"All your information will be connected, searchable, organized and manageable wherever you are. In many ways it will bring the Web to you instead of you having to go to the Web. Web 3.0 means the third generation Web, and I think that's what the next 10 years will be about," he said.
Web 3.0
If Web 2.0 put users at the center, Web 3.0 is about an infrastructure that will give them new possibilities. It would be impossible for two geeks in a coffee shop to find the immense processing power needed to create the semantic Web. But not for Google.
Spivack, however, believes he has stolen a march on the giant.
"I think we're building something equally big right under their nose. They're too busy running Google. We've discovered a goldmine in their own backyard," he said.
The ultimate vision of Web 3.0 is of a collective "global mind" which increasingly resembles the human brain. Every person on the Internet will function as its consciousness, from whose chaos will emerge cohesive patterns of thought and decision, perhaps even a sense of "self."
When the first Web was born in the 1990s, the typical home computer was used as a toy to play games and coffee shops were places where people went for coffee. Most of the young gunslingers in Ritual Coffee Roasters were yet to start high school, still less dream of "flipping" for a billion dollars. Today, concocting businesses from their laptops, reordering the way people run their lives, they are living proof that the pace of evolution is accelerating.
For users, the Web's opening phase allowed us to look at text on a screen, maybe with static pictures -- it was about information. Now it's about community, making our own content and sharing it with others -- text, audio, movies and more.

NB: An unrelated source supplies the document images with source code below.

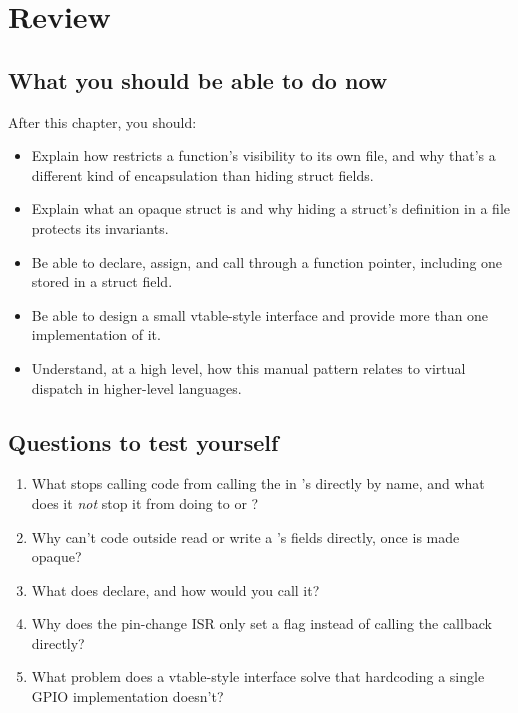 
\section{Review}
\label{c10:sec:review}

\subsection*{What you should be able to do now}
After this chapter, you should:
\begin{itemize}
  \item Explain how  restricts a function's visibility to its own file, and why that's
    a different kind of encapsulation than hiding struct fields.
  \item Explain what an opaque struct is and why hiding a struct's definition in a  file
    protects its invariants.
  \item Be able to declare, assign, and call through a function pointer, including one stored in a
    struct field.
  \item Be able to design a small vtable-style interface and provide more than one implementation
    of it.
  \item Understand, at a high level, how this manual pattern relates to virtual dispatch in
    higher-level languages.
\end{itemize}

\subsection*{Questions to test yourself}
\begin{enumerate}
  \item What stops calling code from calling the   in
    's  directly by name, and what does it \emph{not} stop it from
    doing to  or ?
  \item Why can't code outside  read or write a 's fields directly,
    once  is made opaque?
  \item What does  declare, and how would you call it?
  \item Why does the pin-change ISR only set a flag instead of calling the callback directly?
  \item What problem does a vtable-style interface solve that hardcoding a single GPIO
    implementation doesn't?
\end{enumerate}

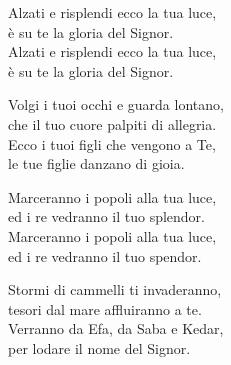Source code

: 
\strofa Alzati e risplendi ecco la tua luce,\\
è su te la gloria del Signor.\\
Alzati e risplendi ecco la tua luce,\\
è su te la gloria del Signor.

\spazio

Volgi i tuoi occhi e guarda lontano,\\
che il tuo cuore palpiti di allegria.\\
Ecco i tuoi figli che vengono a Te,\\
le tue figlie danzano di gioia.

\spazio


\spazio

\strofa Marceranno i popoli alla tua luce,\\
ed i re vedranno il tuo splendor.\\
Marceranno i popoli alla tua luce,\\
ed i re vedranno il tuo spendor.

\spazio

Stormi di cammelli ti invaderanno,\\
tesori dal mare affluiranno a te.\\
Verranno da Efa, da Saba e Kedar,\\
per lodare il nome del Signor.

\spazio

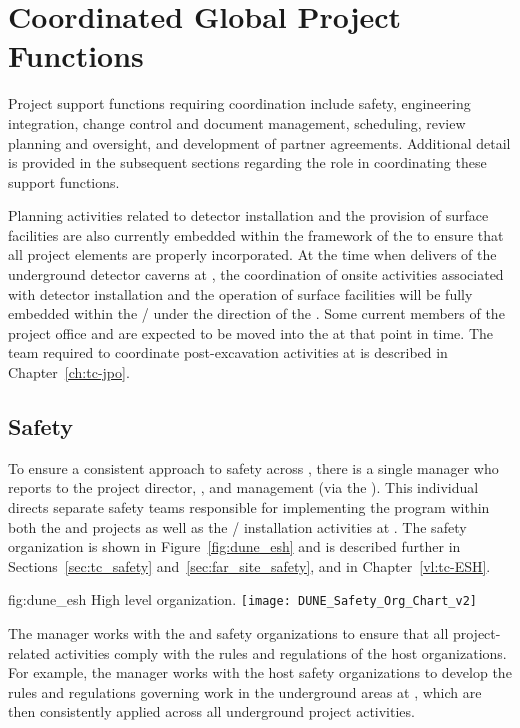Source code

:\section{Coordinated Global Project Functions}
\label{sec:global_project}

Project support functions requiring  coordination include
safety, engineering integration, change control and document 
management, scheduling, review planning and oversight, and development 
of partner agreements.  Additional detail is provided in the subsequent 
sections regarding the  role in coordinating these support 
functions.

Planning activities related to detector installation and the provision 
of surface facilities are also currently embedded within the framework 
of the  to ensure that all project elements are properly 
incorporated.  At the time when   delivers 
 of the underground detector caverns at , the 
coordination of onsite activities associated with detector installation 
and the operation of surface facilities will be fully embedded within 
the /  under the direction of the .  
Some current members of the  project office and 
 are expected to be moved into the  at that point in time.  
The  team required to coordinate post-excavation activities at 
 is described in Chapter~\ref{ch:tc-jpo}.  

\subsection{Safety}
\label{sec:dune_safety}

To ensure a consistent approach to safety across ,
there is a single   manager who reports 
to the  project director, , and 
management (via the  ).  This individual
directs separate safety teams responsible for implementing the
  program within both the  
and  projects as well as the /
installation activities at . The safety organization 
is shown in Figure~\ref{fig:dune_esh} and is described further in
Sections~\ref{sec:tc_safety} and~\ref{sec:far_site_safety}, and in 
Chapter~\ref{vl:tc-ESH}.
\begin{dunefigure}{fig:dune_esh}
  {High level   organization.}
  \texttt{[image: DUNE\_Safety\_Org\_Chart\_v2]}
\end{dunefigure}
The   manager works with the  
and  safety organizations to ensure that all project-related 
activities comply with the rules and regulations of the host 
organizations.  For example, the   manager 
works with the host safety organizations to develop the rules and 
regulations governing work in the underground areas at , 
which are then consistently applied across all underground project 
activities.

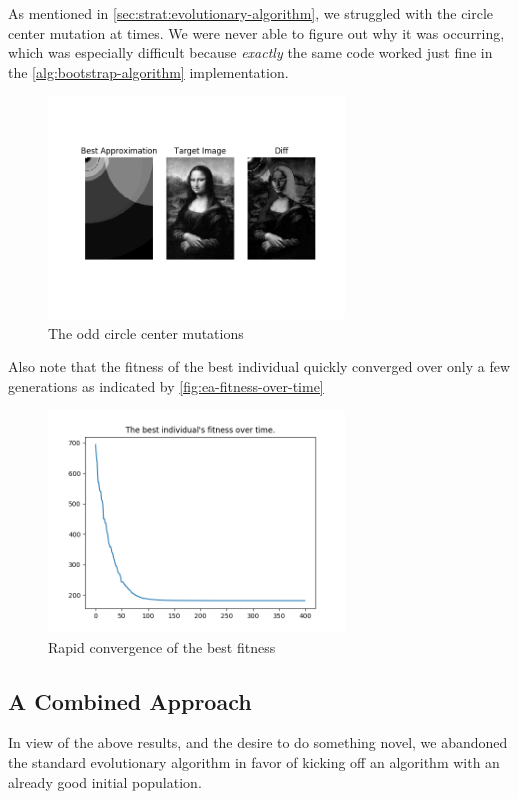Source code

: \documentclass{article}
\begin{document}
As mentioned in \autoref{sec:strat:evolutionary-algorithm}, we struggled with the circle center mutation at times. We were never able to figure out why it was occurring, which was especially difficult because \textit{exactly} the same code worked just fine in the \autoref{alg:bootstrap-algorithm} implementation.

\begin{figure}[H]
    \centering
    \includegraphics[width=0.7\textwidth]{output/ea-p100c200g400.png}
    \caption{The odd circle center mutations}\label{fig:center-mutations}
\end{figure}

Also note that the fitness of the best individual quickly converged over only a few generations as indicated by \autoref{fig:ea-fitness-over-time}

\begin{figure}[H]
    \centering
    \includegraphics[width=0.7\textwidth]{output/ea-cooler-p100c200g400-fitness.png}
    \caption{Rapid convergence of the best fitness}\label{fig:ea-fitness-over-time}
\end{figure}

\subsection{A Combined Approach}\label{sec:results:combined-approach}
In view of the above results, and the desire to do something novel, we abandoned the standard evolutionary algorithm in favor of kicking off an algorithm with an already good initial population.
\end{document}
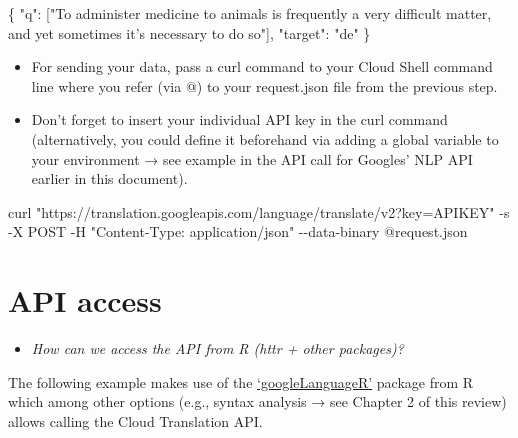 \documentclass[
]{book}
\newenvironment{Shaded}{\begin{snugshade}}{\end{snugshade}}
\newcommand{\NormalTok}[1]{#1}
\newcommand{\SpecialCharTok}[1]{\textcolor[rgb]{0.00,0.00,0.00}{#1}}
\newcommand{\StringTok}[1]{\textcolor[rgb]{0.31,0.60,0.02}{#1}}
\providecommand{\tightlist}{%
  \setlength{\itemsep}{0pt}\setlength{\parskip}{0pt}}
\begin{document}
\begin{Shaded}
\begin{Highlighting}[]
\NormalTok{\{}
 \StringTok{"q"}\SpecialCharTok{:}\NormalTok{ [}\StringTok{"To administer medicine to animals is frequently a very difficult matter, and yet sometimes it’s necessary to do so"}\NormalTok{], }
\StringTok{"target"}\SpecialCharTok{:} \StringTok{"de"}
\NormalTok{\}}
\end{Highlighting}
\end{Shaded}

\begin{itemize}
\item
  For sending your data, pass a curl command to your Cloud Shell command line where you refer (via @) to your request.json file from the previous step.
\item
  Don't forget to insert your individual API key in the curl command (alternatively, you could define it beforehand via adding a global variable to your environment → see example in the API call for Googles' NLP API earlier in this document).
\end{itemize}

\begin{Shaded}
\begin{Highlighting}[]
\NormalTok{curl }\StringTok{"https://translation.googleapis.com/language/translate/v2?key=APIKEY"} \SpecialCharTok{{-}}\NormalTok{s }\SpecialCharTok{{-}}\NormalTok{X POST }\SpecialCharTok{{-}}\NormalTok{H }\StringTok{"Content{-}Type: application/json"} \SpecialCharTok{{-}{-}}\NormalTok{data}\SpecialCharTok{{-}}\NormalTok{binary }\SpecialCharTok{@}\NormalTok{request.json}
\end{Highlighting}
\end{Shaded}

\hypertarget{api-access-1}{%
\section{API access}\label{api-access-1}}

\begin{itemize}
\tightlist
\item
  \emph{How can we access the API from R (httr + other packages)?}
\end{itemize}

The following example makes use of the \href{\%22https://cran.r-project.org/web/packages/googleLanguageR/index.html\%22}{`googleLanguageR'} package from R which among other options (e.g., syntax analysis → see Chapter 2 of this review) allows calling the Cloud Translation API.
\end{document}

And 10 years from now? In the cascade of ideas even the Google boys begin to look like old hands and the only question for the money men, their dotcom confidence restored, is whether they can keep up. The question for the rest of us is where are we heading, how we will use the Internet, a never-ending exercise in the art of the possible.
And it will have begun here, in the valley, where optimism about progress is undimmed and everyone is potentially something.